Tag Archives: misinformation

A Lost Day

I seem to have lost a day. I’m not quite sure how I managed it, because I’m convinced I wrote something, but there’s nothing there. I’ll just have to put it down to having a senior moment. I’d feel better about it, to be honest, if it were associated more with drinking than old age. Poets drink – Larkin and Thomas were famous for bending an elbow. That’s Dylan Thomas. I’m not sure if Edward Thomas drank. Probably not. There’s something a lot more appealing about being a hellraiser than there is about being a respectable old man. If there was only me to think about I’d much rather go out with a bottle in my hand than a rug tucked neatly round my knees.

Unfortunately, drunks don’t make particularly good husbands, and I imagine the kids would hate it if they had to come and bail me out after  a night of revelry, so it looks like respectability will be my fate. I wonder how many men out there, like me, still think fondly of their drinking days when they were much funnier and had more fun. Well, we thought we were much funnier, Once I actually gave up drinking I realised that this wasn’t actually the case.

Today is the first day of meteorological winter, and almost the end of lockdown. cases of Covid are going down, so it seems to work. I’d like to book another month of lockdown for next April, when the weather is likely to be better. I’m getting quite used to the time off.

According to government figures only about 54% of people intend getting vaccinated, and when you show them various bits of misinformation, easily found on the internet these days, this goes down to 48%. All that work so that 52% of the population can decide not to bother.

It calls the whole nature of education into question. Why bother studying for years to become a doctor when you could know more than a doctor by pressing a few buttons and reading something off the internet?

 

So Much Stuff, So Little Time

The Royal Mint has just released a series of 10 pence coins featuring the 26 letters of the alphabet, each one representing a feature of Britishness.

Like so many modern coins, they could well have been designed in an afternoon by a group of kids. They don’t show a great flair for design, and some of them show a somewhat hazy grasp of Britishness. Given half an hour I’m sure I could come up with a better set.
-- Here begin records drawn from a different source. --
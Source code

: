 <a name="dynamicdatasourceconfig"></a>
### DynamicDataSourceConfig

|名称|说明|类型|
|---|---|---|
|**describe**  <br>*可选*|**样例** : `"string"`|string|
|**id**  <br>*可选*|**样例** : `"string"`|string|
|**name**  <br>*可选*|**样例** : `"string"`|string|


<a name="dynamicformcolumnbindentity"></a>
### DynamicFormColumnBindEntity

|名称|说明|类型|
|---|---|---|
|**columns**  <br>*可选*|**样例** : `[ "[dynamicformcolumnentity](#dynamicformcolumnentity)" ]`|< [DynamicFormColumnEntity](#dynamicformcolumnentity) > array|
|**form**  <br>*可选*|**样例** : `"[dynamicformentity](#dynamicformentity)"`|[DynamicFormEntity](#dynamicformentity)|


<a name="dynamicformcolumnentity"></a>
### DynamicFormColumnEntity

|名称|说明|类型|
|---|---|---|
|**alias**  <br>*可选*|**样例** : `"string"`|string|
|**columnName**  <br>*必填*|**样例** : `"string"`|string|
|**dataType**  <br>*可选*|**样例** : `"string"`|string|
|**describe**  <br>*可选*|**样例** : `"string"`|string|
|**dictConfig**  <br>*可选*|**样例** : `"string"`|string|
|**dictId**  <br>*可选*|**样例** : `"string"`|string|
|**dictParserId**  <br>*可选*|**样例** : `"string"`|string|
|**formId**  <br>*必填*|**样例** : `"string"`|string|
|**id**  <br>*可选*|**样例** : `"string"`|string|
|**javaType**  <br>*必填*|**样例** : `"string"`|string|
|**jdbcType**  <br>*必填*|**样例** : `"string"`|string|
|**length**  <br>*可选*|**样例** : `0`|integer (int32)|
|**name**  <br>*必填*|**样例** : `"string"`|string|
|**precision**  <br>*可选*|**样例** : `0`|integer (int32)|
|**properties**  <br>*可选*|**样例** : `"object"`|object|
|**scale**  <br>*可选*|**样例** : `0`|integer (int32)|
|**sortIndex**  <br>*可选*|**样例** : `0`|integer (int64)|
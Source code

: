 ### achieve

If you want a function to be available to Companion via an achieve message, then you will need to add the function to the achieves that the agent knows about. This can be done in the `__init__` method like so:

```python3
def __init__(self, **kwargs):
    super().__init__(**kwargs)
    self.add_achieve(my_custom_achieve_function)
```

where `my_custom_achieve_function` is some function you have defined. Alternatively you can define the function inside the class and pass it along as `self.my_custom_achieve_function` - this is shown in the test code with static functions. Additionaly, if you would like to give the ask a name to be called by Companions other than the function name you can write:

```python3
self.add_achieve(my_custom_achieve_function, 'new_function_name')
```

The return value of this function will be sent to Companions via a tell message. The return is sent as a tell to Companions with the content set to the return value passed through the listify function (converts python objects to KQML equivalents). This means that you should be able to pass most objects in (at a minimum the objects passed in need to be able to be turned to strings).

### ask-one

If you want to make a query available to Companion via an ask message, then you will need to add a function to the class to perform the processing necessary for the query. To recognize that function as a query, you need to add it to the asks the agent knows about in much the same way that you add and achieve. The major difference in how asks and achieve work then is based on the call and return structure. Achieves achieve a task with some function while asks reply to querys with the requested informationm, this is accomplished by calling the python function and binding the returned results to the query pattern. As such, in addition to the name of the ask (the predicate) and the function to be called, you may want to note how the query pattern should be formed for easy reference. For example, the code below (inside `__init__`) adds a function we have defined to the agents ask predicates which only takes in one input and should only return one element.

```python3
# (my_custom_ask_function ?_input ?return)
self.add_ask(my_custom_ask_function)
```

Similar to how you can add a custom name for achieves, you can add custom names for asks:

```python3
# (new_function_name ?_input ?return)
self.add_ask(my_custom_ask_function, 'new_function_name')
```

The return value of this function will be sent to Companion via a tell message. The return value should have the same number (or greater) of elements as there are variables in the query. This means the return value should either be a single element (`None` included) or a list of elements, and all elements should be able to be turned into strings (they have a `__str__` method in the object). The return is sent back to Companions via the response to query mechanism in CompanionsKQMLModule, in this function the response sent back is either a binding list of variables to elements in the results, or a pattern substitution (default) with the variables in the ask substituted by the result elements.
We haven’t had any phone calls about them yet, but they aren’t released until next Monday so there is still time. It seems that they will be making 100,000 of each design, which is quite low in mintage terms. However, if you read another article, they are doing a million of each and will make more in years to come.  Another paper is already reporting on rarity and values. Looks like the misinformation has already started…

When not applying my waning brain power to balancing on ice and learning about 10 pence coins I’ve been looking up details of snow clearance and winter preparations in other countries.

I now know the snowiest city in the world, and it’s not where I thought it would be. I was thinking Canada/Russia/USA. It’s actually Aomori City in Japan with 312 inches a year. That’s taller than four tall men. Even the 10th city on the list – Buffalo, NY, has 95 inches of snow a year. Some years in Nottingham we don’t have much more than a couple of hard frosts. Even this year I doubt we’ve had more than 6 inches in total, and this has been a Very Snowy Year.

I also know there’s a shortage of snowplough drivers in Maine, that they have special facilities to store winter tyres in Sweden and that last November Chicago deployed 210 snowploughs to clear a light fall of snow. There are only 450 snowploughs in the whole of the UK.

And finally, I know that although we always complain about winter disruption, we would complain even louder if we had to pay for winter tyres and extra snowploughs.